> _Task_: Scan the data below and state the number of lines that include the word "Mobile", adding no comment.

> _Dataset entries_:
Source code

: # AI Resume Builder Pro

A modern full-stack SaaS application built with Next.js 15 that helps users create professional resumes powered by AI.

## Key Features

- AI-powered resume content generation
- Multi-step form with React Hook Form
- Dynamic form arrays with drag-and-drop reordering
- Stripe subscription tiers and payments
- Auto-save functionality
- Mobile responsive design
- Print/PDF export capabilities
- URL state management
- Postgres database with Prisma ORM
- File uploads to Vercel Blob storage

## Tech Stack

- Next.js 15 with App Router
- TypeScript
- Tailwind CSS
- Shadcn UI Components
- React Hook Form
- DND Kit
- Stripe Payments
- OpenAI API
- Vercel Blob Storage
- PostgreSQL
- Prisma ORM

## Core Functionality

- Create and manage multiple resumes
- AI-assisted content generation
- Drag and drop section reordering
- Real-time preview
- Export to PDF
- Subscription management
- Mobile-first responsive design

> _Solution to this problem_: 2